I think that having a successful blog has the potential to change how you look at the world (in a bad way). For example, I was reading this really terrible (but popular) DIY/fashion/lifestyle blog the other day, when I came across a post titled something like "10 ways to wear a scarf." It was like: Tie it around your head! Tie it around your neck! ect, ect. You just know that the blog author, desperate for content, was putting on a scarf when and thought to herself, "Yes. That's it. This will work."
And then in the comments, all these girls are like "Wow. So inspirational. I never thought of wearing a scarf around my neck before!" But what I think they really mean (whether they know it or not) is "I never thought that you could write a fucking blog post about how to wear a scarf and publish it on an income-generating blog." Because yeah. Now that I think about it, this is really kind of brilliant.
It just seems like you'd reach a point where you'd start experiencing the world in terms of what could potentially be, or could not potentially be, blog content. So instead of going on a whimsical picnic and then blogging about it, you go on a whimsical picnic so you can blog about it.
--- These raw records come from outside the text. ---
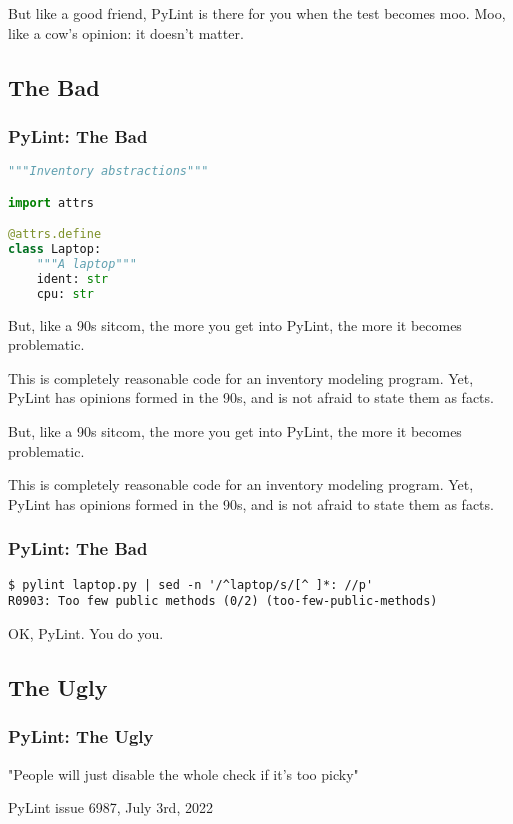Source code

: But like a good friend, PyLint is there for you when the test becomes
moo. Moo, like a cow's opinion: it doesn't matter.

\hypertarget{the-bad}{%
\subsection{The Bad}\label{the-bad}}

\begin{frame}[fragile]
\frametitle{PyLint: The Bad}

\begin{lstlisting}[language=Python]
"""Inventory abstractions"""

import attrs

@attrs.define
class Laptop:
    """A laptop"""
    ident: str
    cpu: str
\end{lstlisting}

\end{frame}

But, like a 90s sitcom, the more you get into PyLint, the more it
becomes problematic.

This is completely reasonable code for an inventory modeling program.
Yet, PyLint has opinions formed in the 90s, and is not afraid to state
them as facts.

But, like a 90s sitcom, the more you get into PyLint, the more it
becomes problematic.

This is completely reasonable code for an inventory modeling program.
Yet, PyLint has opinions formed in the 90s, and is not afraid to state
them as facts.

\begin{frame}[fragile]
\frametitle{PyLint: The Bad}

\begin{lstlisting}
$ pylint laptop.py | sed -n '/^laptop/s/[^ ]*: //p'
R0903: Too few public methods (0/2) (too-few-public-methods)
\end{lstlisting}

\end{frame}

OK, PyLint. You do you.

\hypertarget{the-ugly}{%
\subsection{The Ugly}\label{the-ugly}}

\begin{frame}[fragile]
\frametitle{PyLint: The Ugly}

"People will just disable the whole check if it's too picky"

PyLint issue 6987, July 3rd, 2022

\end{frame}

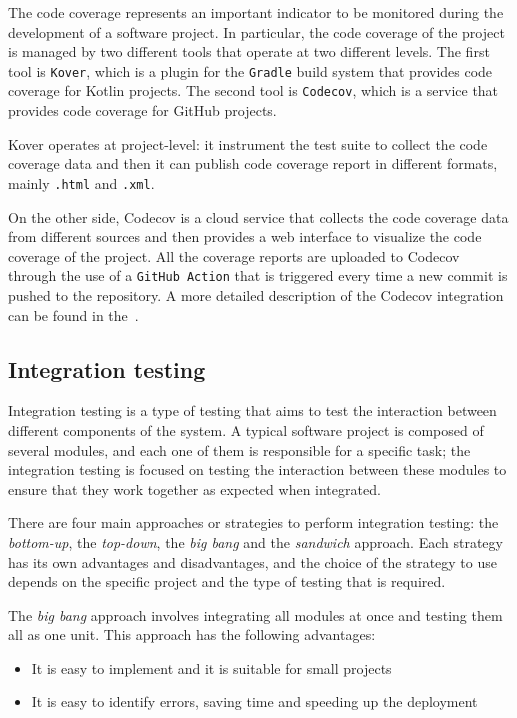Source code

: The code coverage represents an important indicator to be monitored during the development of a software project. In particular, the code coverage
of the project is managed by two different tools that operate at two different levels.
The first tool is \texttt{Kover}, which is a plugin for the \texttt{Gradle} build system that provides code coverage for Kotlin projects.
The second tool is \texttt{Codecov}, which is a service that provides code coverage for GitHub projects.

Kover operates at project-level: it instrument the test suite to collect the code coverage data and then it can publish code coverage report in
different formats, mainly \texttt{.html} and \texttt{.xml}.

On the other side, Codecov is a cloud service that collects the code coverage data from different sources and then provides a web interface
to visualize the code coverage of the project. All the coverage reports are uploaded to Codecov through the use of a \texttt{GitHub Action} that is
triggered every time a new commit is pushed to the repository. A more detailed description of the Codecov integration can be found in
the~.

\subsection{Integration testing}
\label{sec:integration-testing}

Integration testing is a type of testing that aims to test the interaction between different components of the system.
A typical software project is composed of several modules, and each one of them is responsible for a specific task; the integration testing
is focused on testing the interaction between these modules to ensure that they work together as expected when integrated.

There are four main approaches or strategies to perform integration testing: the \emph{bottom-up}, the \emph{top-down}, the \emph{big bang} and
the \emph{sandwich} approach. Each strategy has its own advantages and disadvantages, and the choice of the strategy to use depends on the
specific project and the type of testing that is required.

The \emph{big bang} approach involves integrating all modules at once and testing them all as one unit.
This approach has the following advantages:

\begin{itemize}
	\item It is easy to implement and it is suitable for small projects
	\item It is easy to identify errors, saving time and speeding up the deployment
\end{itemize}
I am no where near that point because a.) I write one blog post a month, b.) maybe two or three people read my blog, c.) I don't include pictures, and d.) I don't really write about the day-to-day. But it's the principal of the thing, of writing about the details of your life as though someone would want to read it.
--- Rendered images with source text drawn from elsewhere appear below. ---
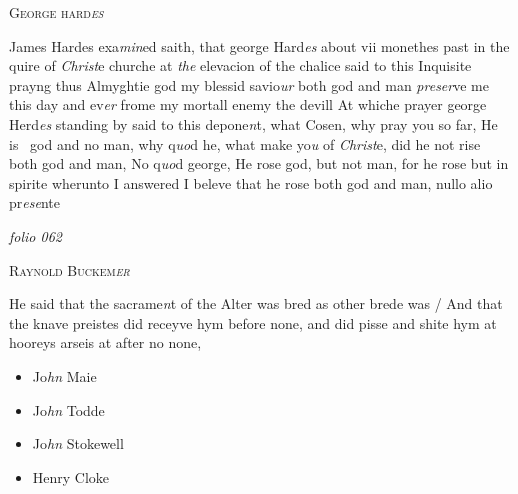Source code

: \documentclass[12pt, a4paper]{book}
\begin{document}
               
               	
				\begin{center}  {\scshape George hard\textit{es}
                  }  \end{center}
			
               	
               		
				\marginpar[\vspace{0.5cm}{\textcolor{Gray}{herecie}}]{}
			
               		
				\marginpar[\vspace{0.5cm}{\textcolor{Gray}{n}}]{}
			
               		
		\ifthenelse{\isodd{\thepage}}
		{\reversemarginpar}
		{\normalmarginpar}
		James Hardes exa\textit{min}ed saith, that george Hard\textit{es} about
 vii monethes past in the quire of \textit{Christ}e churche at \textit{the}
 elevacion of the chalice said to this Inquisite prayng thus
 Almyghtie god my blessid savio\textit{ur} both god and man \textit{preser}ve
 me this day and ev\textit{er} frome my mortall enemy the devill
 At whiche prayer george Herd\textit{es} standing by said to this
  depone\textit{n}t, what Cosen, why pray you so far, He is 
  god and no man, why q\textit{uo}d he, what make yo\textit{u }of \textit{Christ}e,
               			did he not rise both god and man, No q\textit{uo}d george, He
 rose god, but not man, for he rose but in spirite
 wherunto I answered I beleve that he rose both god
 and man, nullo alio pr\textit{ese}nte


               

\dotfill
						\newpage
{}

\textit{folio 062}


               
               	
				\begin{center}  {\scshape Raynold Buckem\textit{er}
                  }  \end{center}
			
               	
               		
				\marginpar[\vspace{0.5cm}{\textcolor{Gray}{herecie}}]{}
			
			
		\ifthenelse{\isodd{\thepage}}
		{\reversemarginpar}
		{\normalmarginpar}
		He said that the sacrame\textit{n}t of the Alter was bred
  as other brede was / And that the knave preistes did
 receyve hym before none, and did pisse and shite hym
 at hooreys arseis at after no none,
               	

	\begin{itemize}
		\item[]Jo\textit{hn} Maie
		\item[]Jo\textit{hn} Todde
		\item[]Jo\textit{hn} Stokewell
		\item[]Henry Cloke
	\end{itemize}
	
\end{document}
I started writing here when I was really lonely and did not want to drive my remaining friends away with my bitching and inanities. But now I have, miraculously, managed to meet some new people and I find myself with less of a need to take my Europe stories and dumb reflections to the internet. I had pretty much resolved to delete this blog when the salad dream happened. The internet needed the salad dream.
So, I guess the blog will remain, new content pending whether or not I have additional incredible epiphanies that must be shared. But, I will never include pictures of my face. Never.
Did Institute really have a salad option?
ReplyDeleteOh shit. Didn't they? At least for a short period of time? Maybe this was after you graduated?